Pues bien. Tortu salía todas las mañanas a tomar el sol encima de una piedra de su estanque, para regular su temperatura. “Es porque es de sangre fría”, les decía la lista de mí a mi marido y a mi hermana…” Que, por lo visto, ya ni siquiera eso es exactamente así…
Cuando alguien se acercaba, se tiraba en plancha al agua, y se encondía. Era muy tímida, para ser una tortuga, pensaba yo, (…pobre Descartes), y me llamaba poderosamente la atención.
Un atardecer me acerqué despacito a ella, y me senté en una esquina del hórreo para observarla sin asustarla. Tenía la parte superior del cuerpo fuera del agua, con la cabecita estirada, y sus patitas delanteras apoyadas en la roca. De pronto, me habló. Yo creí que estaba alucinando, y probablemente era sí, pero la escuché claramente:
“Si no te acercas más, no me iré”
“De acuerdo”, le dije.” Dime, tortuguita, ¿por qué tienes tanto miedo de la gente? es que te han hecho algo?”

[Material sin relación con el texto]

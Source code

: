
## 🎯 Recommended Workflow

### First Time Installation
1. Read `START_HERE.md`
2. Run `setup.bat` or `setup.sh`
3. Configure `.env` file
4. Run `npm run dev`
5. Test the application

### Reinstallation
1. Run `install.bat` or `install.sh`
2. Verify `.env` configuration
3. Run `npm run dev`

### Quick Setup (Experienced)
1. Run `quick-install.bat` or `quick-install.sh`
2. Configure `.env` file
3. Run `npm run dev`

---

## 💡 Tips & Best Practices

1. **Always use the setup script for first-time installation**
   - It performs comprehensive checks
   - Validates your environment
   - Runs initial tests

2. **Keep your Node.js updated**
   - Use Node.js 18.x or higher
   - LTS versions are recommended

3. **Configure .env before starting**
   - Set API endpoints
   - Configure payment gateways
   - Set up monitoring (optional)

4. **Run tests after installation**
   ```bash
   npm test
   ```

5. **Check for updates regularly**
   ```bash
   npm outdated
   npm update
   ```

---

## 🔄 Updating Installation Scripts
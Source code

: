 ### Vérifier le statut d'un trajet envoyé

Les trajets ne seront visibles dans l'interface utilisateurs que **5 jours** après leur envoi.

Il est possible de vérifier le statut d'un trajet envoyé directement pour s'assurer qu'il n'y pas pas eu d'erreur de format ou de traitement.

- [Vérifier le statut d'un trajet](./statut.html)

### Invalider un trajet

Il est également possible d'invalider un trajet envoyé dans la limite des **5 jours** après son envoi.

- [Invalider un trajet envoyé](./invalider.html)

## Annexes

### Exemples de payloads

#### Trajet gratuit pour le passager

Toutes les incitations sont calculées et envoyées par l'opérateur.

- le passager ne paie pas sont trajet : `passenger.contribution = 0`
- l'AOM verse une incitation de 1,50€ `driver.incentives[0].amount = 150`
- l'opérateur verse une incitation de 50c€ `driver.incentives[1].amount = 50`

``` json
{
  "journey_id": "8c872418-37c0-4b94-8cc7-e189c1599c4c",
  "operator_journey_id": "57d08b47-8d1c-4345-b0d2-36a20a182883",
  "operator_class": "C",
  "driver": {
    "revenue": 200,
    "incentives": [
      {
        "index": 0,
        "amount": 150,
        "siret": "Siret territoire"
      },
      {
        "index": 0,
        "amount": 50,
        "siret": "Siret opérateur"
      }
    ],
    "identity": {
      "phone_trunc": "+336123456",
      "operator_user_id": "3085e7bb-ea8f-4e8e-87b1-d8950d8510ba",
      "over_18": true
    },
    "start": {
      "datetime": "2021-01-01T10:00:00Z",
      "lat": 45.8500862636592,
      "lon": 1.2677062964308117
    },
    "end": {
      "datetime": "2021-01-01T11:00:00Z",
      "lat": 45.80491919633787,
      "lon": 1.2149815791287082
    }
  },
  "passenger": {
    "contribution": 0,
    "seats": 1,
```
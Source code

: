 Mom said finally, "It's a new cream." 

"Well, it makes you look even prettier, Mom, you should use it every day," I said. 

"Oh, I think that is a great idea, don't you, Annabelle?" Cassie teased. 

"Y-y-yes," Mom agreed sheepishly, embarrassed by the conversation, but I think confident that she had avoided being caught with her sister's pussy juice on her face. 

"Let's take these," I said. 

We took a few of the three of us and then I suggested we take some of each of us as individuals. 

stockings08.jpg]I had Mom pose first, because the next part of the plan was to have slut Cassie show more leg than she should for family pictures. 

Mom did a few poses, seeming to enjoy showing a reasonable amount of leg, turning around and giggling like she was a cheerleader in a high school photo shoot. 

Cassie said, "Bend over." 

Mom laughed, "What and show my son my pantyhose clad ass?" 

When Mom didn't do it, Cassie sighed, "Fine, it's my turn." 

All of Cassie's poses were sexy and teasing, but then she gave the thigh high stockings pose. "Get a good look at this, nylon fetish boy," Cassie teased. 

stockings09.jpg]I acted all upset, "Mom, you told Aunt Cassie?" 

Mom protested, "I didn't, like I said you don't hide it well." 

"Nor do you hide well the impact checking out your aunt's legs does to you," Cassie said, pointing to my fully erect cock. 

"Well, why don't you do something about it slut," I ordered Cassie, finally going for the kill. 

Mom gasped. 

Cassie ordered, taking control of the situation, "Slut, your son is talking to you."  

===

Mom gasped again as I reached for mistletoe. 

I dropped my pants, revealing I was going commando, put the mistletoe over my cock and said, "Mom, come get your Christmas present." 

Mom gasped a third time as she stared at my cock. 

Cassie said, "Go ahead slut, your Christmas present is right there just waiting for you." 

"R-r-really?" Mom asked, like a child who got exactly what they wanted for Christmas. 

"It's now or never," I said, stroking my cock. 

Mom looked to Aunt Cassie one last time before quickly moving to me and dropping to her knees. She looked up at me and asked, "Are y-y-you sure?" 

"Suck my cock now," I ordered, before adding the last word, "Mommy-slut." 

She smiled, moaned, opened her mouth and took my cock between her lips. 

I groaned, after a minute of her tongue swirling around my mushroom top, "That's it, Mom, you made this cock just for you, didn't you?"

“En realidad, no; viene gente normal por aquí; veraneantes, principalmente. Escucho sus conversaciones escondida bajo el agua, y hablan de sus cosas. Del tiempo, de lo bonita que estaba la playa…y de las noticias y la actualidad de su mundo. He escuchado cómo sus jefes les tratan, cómo sus compañeros se comportan cuando peligra su trabajo, cómo y quién maneja sus ahorros y su educación, y cómo gobiernan sus ciudades y hogares sus líderes.
Y, no es que tenga miedo de ellos. Es que tengo terror de su mundo. Me sumerjo en el mío si se acercan mucho, y procuro que no me quieran tanto, como ellos se quieren entre sí”
“¿Y tú?”, me preguntó; “¿te ocurre todo eso que cuentan, también?”
Me sentí incómoda al pensar que me estaba preguntando una tortuga si me afectaba la crisis, si mis compañeras de trabajo habían sido hipócritas o insolidarias en alguna ocasión; si sabía de algún caso de cobro de dinero en sobres y en megasobres por parte de concejales o empresarios. Si sabía del mobbing, del tercer mundo, de la corrupción, del desasosiego, de la impotencia y la desesperanza, y de en qué queda la sensación de vivir de la que  te hablan los anuncios de la tele. Y me sentí aún más incómoda al pensar que tendría que contestarle a una tortuga que vive debajo de un horréo, que sí. Que lo conocía. Que era cotidiano. Que mi mundo estaba tejido con el hilo asfixiante  de la inmundicia. Decirle, desde mi posición de bípeda y morena veraneante, a un reptil que habita dos metros cuadrados de charco, que todo era tal cual lo había escuchado. Algo peor…Me pareció tan cruel…
Y mentí. Y le dije “…¡Que va! -incluso reí- A mí me va muy bien. Me gusta ir a las montañas, y venir a ver mi mar. La vida es un regalo, y existe gente también maravillosa. Nosotros también hemos inventado el amor, la familia, el arte….Hay cosas extraordinarias aquí fuera, Tortu.
Se cauta y no te acerques demasiado, pero tampoco nos tengas tanto miedo a todos…”
Tortu me miró y, en sus pupilas brillantes y limpias de rencor, había escrito un contundente ¿seguro?
“Bueno…”, rectifiqué;” mejor sigue escondiéndote. De todas formas, si sólo has hablado conmigo, es posible que las dos estemos locas de remate…”
El atardecer lo había teñido todo de rojo, sin darnos cuenta. Al fondo, un mar cobrizo e irreal tapizaba todo lo que existe hasta el sol. Unas risas lejanas  me recordaron que me esperaban para cenar. Tortu dejó que le hiciera unas fotos, ya sin hablar. Me alejé despacio y miré un momento atrás. Una familia acababa de llegar, los niños corrieron hacia el hórreo. Tortu me miró con compasión. Y  se tiró al agua, como alma que lleva el diablo.